My friend Robert Hanlon recently wrote me and said, “You are an expensive friend: you make me buy books!” Sorry Robert, but here’s another one I know you are going to want to read and mark up as your own. It’s a fortunate thing you are so good at selling your art.
Between Artists: Twelve contemporary American artists interview twelve contemporary American artists is a simple idea but oh so valuable. Reading these artists conversing with other artists (who are, in most cases, already good friends) is a bit like listening to really good mechanics talk shop with other really good mechanics—a lot of under the hood chatter, sharing of tips and the undefended discussion of the practical as well as the intuitive. In these conversations both the art and the craft of a body of work are worthy topics. Of course some exchanges are more resonant with me (I will be sharing some highlights later from my favorite, Chuck Close interviewing his graduate school buddy Vija Celmins) but all in all this is a volume I’ll be referring to many times in the future.
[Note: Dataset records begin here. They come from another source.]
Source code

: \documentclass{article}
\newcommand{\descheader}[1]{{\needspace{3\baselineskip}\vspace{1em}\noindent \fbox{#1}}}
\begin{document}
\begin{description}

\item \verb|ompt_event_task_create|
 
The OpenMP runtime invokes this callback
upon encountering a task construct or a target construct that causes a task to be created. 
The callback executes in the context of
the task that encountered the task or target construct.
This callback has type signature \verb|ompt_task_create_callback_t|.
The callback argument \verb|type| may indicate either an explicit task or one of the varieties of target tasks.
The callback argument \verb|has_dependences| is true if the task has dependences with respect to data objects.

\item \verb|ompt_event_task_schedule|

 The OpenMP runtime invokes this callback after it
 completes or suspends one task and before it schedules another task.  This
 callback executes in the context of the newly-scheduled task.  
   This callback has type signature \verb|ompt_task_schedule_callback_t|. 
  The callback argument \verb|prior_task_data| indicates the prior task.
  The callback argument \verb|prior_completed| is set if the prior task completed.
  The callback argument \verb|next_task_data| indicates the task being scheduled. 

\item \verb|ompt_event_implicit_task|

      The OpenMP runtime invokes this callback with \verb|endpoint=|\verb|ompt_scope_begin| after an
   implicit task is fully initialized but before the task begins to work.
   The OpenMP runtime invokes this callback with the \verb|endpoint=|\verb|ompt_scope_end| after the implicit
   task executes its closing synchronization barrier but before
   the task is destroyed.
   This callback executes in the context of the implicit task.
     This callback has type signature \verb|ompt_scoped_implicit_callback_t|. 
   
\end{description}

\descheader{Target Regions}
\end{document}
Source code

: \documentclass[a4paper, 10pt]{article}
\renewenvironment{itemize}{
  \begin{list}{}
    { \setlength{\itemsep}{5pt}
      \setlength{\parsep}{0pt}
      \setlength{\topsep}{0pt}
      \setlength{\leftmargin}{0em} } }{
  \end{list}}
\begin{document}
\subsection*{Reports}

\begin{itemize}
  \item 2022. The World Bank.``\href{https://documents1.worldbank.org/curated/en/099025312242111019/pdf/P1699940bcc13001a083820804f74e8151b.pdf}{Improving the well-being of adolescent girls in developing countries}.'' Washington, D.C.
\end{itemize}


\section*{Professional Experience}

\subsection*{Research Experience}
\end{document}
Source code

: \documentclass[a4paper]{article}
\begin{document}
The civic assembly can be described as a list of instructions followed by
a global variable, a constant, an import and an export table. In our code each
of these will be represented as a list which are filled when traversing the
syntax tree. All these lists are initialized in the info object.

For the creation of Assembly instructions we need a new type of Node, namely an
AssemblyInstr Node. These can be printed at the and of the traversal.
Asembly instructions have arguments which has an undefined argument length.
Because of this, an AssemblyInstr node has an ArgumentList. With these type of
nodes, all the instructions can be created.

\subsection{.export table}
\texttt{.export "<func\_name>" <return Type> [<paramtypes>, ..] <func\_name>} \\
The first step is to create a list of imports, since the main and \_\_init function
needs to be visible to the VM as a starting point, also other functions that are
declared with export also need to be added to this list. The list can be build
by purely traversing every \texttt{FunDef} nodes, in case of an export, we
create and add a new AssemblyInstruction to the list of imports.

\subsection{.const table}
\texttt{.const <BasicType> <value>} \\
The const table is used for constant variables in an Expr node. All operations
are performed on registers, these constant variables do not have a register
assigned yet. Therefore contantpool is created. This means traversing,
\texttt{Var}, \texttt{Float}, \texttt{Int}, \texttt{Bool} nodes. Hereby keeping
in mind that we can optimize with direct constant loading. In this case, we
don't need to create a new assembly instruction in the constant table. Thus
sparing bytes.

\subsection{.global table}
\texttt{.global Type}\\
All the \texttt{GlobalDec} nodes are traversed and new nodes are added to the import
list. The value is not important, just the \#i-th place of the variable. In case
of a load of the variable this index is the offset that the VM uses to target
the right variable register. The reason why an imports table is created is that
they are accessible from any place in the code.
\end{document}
As a teaser, here’s a few lines from the introduction, written by the inveterate trickster king Dave Hickey:
The speakers in these interviews are saddled with the tragi-comic injunction to talk about that which they cannot: their art—to discuss that practice, which, were it explicable, they should not be pursuing, to explain those objects which, had they known what they were making, they almost certainly should not have made. Thus, Isaiah Berlin’s distinction between the hedgehog and the fox is applicable here. “The fox knows many little things,” Berlin explains, “the hedghog knows one big thing,” and artists, as artists, are almost always hedgehogs. They know one big thing, the thing that drives the engine, that perpetually eludes articulation. So what we have here, between these covers, is the conversation of hedgehogs playing at being foxes. We do not get that one big thing, nor could we expect it. But we do get the atmosphere, the filigree of little things, of accident and incident, of nuance and desire, that surrounds the enormous absence that the work of art must, necessarily, fill in our lived experience.